Table 3: Localization Accuracy for UAV Drones in Different Ranges
Distance Range (m)	Number of Frames	Average Error in x (cm)	Average Error in y (cm)	Average Error in z (cm)
[0.00, 5.00)	1933	6.40	2.15	2.72
[5.00, 10.00)	Included in total	8.42	3.98	4.03
[10.00, 16.91)	Included in total	9.34	5.52	5.17

Field tests with actual UAV drones further validated our approach. Two UAV drones were deployed as tanker and receiver, flying at speeds around 45 m/s. The visual system successfully detected and localized the drogue under backlight, headlight, and occlusion conditions, enabling autonomous docking. These results underscore the practicality of our method for UAV drones in dynamic aerial environments.

In conclusion, we have presented a robust vision-based drogue detection and localization method for autonomous aerial refueling of UAV drones. By integrating near-infrared LED markers, dual-camera systems, advanced image processing, and machine learning, our approach achieves high detection success rates, real-time efficiency, and centimeter-level positioning accuracy. The hybrid algorithm ensures reliability under occlusions, lighting variations, and high-speed motions, which are common challenges for UAV drones. Future work may involve extending this to multi-UAV drone scenarios or incorporating deep learning for end-to-end pose estimation. This methodology holds significant promise for enhancing the autonomy and operational capabilities of UAV drones in critical refueling missions.

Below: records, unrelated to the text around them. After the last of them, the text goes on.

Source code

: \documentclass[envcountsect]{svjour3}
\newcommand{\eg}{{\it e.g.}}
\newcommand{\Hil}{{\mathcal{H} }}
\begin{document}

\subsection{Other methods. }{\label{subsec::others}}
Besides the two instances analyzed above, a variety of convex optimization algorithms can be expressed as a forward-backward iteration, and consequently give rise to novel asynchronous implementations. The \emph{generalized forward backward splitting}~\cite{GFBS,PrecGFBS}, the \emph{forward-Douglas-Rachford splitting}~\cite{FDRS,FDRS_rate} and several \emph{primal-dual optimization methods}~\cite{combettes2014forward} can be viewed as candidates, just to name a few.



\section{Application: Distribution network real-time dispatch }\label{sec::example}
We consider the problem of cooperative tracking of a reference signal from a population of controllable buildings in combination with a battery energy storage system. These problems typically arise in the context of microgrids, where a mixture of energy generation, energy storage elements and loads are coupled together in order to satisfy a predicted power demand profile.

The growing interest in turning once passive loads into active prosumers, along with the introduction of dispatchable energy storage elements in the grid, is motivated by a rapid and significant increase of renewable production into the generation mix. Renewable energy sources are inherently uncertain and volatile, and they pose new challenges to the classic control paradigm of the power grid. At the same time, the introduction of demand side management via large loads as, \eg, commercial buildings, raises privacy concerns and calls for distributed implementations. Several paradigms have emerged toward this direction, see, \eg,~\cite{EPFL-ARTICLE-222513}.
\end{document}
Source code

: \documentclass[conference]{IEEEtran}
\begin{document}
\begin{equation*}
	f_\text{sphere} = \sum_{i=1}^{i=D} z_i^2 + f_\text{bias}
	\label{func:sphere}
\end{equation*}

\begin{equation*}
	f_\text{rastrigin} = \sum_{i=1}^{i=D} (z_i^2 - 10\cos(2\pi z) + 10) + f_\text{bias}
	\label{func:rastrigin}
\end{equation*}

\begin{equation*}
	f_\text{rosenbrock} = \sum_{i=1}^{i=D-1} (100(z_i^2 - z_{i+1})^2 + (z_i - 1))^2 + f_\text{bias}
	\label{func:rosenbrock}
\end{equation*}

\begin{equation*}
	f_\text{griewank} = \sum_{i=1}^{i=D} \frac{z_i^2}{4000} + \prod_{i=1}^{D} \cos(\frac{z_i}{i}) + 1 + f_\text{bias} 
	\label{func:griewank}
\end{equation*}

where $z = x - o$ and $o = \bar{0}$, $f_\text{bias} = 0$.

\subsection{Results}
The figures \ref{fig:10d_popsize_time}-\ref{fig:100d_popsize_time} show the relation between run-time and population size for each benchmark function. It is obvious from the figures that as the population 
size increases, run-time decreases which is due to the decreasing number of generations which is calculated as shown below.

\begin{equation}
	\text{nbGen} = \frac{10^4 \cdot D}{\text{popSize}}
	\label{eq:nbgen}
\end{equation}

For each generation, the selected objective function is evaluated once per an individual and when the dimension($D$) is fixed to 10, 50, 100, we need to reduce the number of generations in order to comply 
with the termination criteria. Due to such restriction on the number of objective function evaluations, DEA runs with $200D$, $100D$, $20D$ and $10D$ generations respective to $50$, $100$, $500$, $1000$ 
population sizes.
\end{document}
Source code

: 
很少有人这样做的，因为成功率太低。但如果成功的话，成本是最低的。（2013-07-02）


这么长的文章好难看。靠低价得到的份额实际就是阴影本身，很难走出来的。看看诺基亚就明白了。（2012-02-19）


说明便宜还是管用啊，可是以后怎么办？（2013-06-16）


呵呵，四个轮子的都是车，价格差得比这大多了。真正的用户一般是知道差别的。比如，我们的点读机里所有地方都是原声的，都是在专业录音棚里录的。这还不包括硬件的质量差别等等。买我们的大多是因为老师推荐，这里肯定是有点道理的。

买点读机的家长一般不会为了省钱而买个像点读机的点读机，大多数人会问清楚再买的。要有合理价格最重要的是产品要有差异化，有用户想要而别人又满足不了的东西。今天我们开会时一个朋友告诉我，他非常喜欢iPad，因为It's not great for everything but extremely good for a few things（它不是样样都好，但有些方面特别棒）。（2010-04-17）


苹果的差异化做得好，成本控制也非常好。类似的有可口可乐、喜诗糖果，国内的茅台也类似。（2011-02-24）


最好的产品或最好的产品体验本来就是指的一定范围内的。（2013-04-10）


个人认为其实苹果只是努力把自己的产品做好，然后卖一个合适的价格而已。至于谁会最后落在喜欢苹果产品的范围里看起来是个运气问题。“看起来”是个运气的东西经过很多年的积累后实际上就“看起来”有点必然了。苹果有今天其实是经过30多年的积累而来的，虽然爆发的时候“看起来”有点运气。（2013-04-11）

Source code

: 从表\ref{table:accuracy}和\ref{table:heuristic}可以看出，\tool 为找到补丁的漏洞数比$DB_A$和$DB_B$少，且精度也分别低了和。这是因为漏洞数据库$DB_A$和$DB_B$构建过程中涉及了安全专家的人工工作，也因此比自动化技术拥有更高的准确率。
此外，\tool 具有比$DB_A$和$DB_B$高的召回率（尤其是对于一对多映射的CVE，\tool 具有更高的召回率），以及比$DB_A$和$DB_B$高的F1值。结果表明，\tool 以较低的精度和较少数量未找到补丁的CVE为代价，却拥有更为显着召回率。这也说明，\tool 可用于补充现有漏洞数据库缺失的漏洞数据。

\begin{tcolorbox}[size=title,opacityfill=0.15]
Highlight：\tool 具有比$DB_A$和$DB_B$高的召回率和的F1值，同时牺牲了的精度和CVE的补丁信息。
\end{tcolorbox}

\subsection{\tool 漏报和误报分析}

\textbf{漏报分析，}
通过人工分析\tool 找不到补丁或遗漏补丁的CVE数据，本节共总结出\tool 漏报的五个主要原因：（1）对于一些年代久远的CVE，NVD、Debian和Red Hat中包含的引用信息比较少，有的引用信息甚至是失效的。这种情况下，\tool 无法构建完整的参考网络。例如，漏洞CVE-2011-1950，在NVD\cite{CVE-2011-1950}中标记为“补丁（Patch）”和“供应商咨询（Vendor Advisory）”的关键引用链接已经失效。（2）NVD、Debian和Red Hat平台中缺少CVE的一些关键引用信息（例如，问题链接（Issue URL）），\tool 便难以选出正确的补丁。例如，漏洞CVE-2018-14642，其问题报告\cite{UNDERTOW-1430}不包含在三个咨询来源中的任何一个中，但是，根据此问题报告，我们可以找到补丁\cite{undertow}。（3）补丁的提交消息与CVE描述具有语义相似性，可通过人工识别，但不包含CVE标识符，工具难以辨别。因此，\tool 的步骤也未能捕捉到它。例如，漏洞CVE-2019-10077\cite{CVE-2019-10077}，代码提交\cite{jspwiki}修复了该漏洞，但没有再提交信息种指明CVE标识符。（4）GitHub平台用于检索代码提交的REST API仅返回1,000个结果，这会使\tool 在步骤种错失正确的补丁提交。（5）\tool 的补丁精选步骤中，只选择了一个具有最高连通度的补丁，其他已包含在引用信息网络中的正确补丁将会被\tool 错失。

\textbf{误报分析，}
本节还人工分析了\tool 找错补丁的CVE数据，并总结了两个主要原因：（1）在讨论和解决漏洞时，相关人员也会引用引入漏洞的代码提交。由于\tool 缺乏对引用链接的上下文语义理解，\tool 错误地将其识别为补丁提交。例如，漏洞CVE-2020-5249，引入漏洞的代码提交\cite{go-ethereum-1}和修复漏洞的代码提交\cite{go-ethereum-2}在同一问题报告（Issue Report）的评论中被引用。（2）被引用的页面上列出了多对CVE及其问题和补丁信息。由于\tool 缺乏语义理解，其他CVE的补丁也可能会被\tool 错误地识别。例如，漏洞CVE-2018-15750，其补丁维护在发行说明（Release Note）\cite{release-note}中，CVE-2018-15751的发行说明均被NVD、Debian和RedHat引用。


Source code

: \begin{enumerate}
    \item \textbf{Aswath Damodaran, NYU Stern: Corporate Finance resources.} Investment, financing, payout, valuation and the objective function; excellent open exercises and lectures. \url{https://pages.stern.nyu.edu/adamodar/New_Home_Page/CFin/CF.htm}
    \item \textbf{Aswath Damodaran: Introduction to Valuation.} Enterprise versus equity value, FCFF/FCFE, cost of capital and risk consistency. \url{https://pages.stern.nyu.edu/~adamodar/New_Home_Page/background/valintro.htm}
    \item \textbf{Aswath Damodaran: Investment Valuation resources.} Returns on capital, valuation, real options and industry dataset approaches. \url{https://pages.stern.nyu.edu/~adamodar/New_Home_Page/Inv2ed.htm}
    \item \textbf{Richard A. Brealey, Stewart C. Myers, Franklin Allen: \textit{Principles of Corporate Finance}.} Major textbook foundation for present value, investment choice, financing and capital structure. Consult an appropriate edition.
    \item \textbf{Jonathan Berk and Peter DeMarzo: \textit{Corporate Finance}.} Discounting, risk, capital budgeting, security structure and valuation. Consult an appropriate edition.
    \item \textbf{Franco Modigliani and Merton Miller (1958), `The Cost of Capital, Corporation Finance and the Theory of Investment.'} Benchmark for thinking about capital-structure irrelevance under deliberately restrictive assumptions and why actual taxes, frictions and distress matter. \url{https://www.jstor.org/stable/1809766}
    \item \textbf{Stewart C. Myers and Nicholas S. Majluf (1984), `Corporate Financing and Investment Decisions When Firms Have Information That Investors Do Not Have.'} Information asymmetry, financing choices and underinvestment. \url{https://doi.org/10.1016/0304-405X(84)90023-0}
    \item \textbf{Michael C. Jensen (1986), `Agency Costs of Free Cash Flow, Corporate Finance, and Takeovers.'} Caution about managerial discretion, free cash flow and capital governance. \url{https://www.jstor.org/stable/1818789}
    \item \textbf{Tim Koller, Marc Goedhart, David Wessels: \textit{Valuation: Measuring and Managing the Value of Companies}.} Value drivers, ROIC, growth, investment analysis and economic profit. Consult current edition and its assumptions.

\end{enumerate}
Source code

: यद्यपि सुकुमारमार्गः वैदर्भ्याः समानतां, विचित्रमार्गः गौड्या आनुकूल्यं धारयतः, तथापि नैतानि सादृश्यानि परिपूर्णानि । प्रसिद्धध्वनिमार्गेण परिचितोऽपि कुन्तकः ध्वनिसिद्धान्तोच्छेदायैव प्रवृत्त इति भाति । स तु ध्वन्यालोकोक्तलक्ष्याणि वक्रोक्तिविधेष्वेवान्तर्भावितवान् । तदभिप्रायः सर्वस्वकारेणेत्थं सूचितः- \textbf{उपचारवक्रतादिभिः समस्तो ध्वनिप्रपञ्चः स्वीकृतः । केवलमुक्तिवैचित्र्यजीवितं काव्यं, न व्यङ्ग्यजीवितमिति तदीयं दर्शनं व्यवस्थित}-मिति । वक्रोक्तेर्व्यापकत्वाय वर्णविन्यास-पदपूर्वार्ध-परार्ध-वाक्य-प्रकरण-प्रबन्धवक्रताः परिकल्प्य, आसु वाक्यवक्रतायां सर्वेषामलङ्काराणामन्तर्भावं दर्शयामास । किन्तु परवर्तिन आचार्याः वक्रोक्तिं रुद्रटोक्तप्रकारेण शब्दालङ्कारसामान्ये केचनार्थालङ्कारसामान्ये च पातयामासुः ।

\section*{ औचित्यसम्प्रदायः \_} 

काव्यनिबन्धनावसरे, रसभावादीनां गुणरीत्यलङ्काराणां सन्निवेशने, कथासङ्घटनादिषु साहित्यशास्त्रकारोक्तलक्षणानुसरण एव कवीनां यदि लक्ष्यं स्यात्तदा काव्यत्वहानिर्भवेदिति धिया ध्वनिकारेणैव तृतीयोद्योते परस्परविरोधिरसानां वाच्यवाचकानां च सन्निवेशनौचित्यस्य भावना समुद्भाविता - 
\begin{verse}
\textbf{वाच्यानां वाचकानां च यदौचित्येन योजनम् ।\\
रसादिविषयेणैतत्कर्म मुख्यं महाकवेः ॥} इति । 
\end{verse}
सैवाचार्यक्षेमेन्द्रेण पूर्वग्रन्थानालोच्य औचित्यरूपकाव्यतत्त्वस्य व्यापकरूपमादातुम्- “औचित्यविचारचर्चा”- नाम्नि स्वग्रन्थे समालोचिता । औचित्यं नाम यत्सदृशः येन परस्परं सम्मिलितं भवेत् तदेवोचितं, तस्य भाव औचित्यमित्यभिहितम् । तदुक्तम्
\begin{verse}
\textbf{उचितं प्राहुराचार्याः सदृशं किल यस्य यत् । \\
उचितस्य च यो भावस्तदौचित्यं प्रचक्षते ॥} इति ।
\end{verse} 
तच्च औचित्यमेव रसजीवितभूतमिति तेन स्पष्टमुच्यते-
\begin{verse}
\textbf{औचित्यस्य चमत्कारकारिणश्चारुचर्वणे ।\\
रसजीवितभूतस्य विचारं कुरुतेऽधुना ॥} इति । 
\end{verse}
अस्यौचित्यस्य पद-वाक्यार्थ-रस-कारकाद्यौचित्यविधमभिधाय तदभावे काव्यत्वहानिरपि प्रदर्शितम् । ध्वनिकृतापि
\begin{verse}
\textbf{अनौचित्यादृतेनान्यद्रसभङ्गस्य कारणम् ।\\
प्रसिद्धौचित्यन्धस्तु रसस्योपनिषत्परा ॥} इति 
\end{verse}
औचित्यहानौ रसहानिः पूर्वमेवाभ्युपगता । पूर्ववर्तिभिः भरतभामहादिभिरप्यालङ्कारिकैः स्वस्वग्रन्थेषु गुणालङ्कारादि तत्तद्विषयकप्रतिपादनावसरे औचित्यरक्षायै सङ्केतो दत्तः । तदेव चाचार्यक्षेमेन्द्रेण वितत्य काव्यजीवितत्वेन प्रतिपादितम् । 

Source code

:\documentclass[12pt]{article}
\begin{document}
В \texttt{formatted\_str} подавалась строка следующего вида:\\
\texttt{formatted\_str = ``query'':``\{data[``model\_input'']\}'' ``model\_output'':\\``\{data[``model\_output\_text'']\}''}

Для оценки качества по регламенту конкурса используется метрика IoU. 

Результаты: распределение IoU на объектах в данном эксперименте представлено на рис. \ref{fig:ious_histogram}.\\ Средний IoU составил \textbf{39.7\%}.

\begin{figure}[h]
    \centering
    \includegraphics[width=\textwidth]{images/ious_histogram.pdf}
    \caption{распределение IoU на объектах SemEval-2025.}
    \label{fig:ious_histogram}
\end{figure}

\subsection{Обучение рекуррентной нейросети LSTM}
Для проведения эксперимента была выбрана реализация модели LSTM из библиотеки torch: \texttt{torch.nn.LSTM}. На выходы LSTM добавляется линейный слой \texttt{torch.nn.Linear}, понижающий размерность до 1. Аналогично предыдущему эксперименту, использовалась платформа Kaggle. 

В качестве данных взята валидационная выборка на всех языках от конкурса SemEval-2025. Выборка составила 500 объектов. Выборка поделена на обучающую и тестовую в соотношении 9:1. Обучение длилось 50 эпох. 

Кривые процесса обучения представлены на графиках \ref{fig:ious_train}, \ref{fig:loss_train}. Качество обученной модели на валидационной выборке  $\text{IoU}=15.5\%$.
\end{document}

The deployment of UAV drones in complex missions necessitates continuous innovation in supporting technologies. Our vision-based system contributes to this by providing a reliable solution for autonomous aerial refueling, enabling UAV drones to achieve greater endurance and flexibility. As UAV drones evolve, such advancements will be pivotal in expanding their roles across military, commercial, and scientific domains.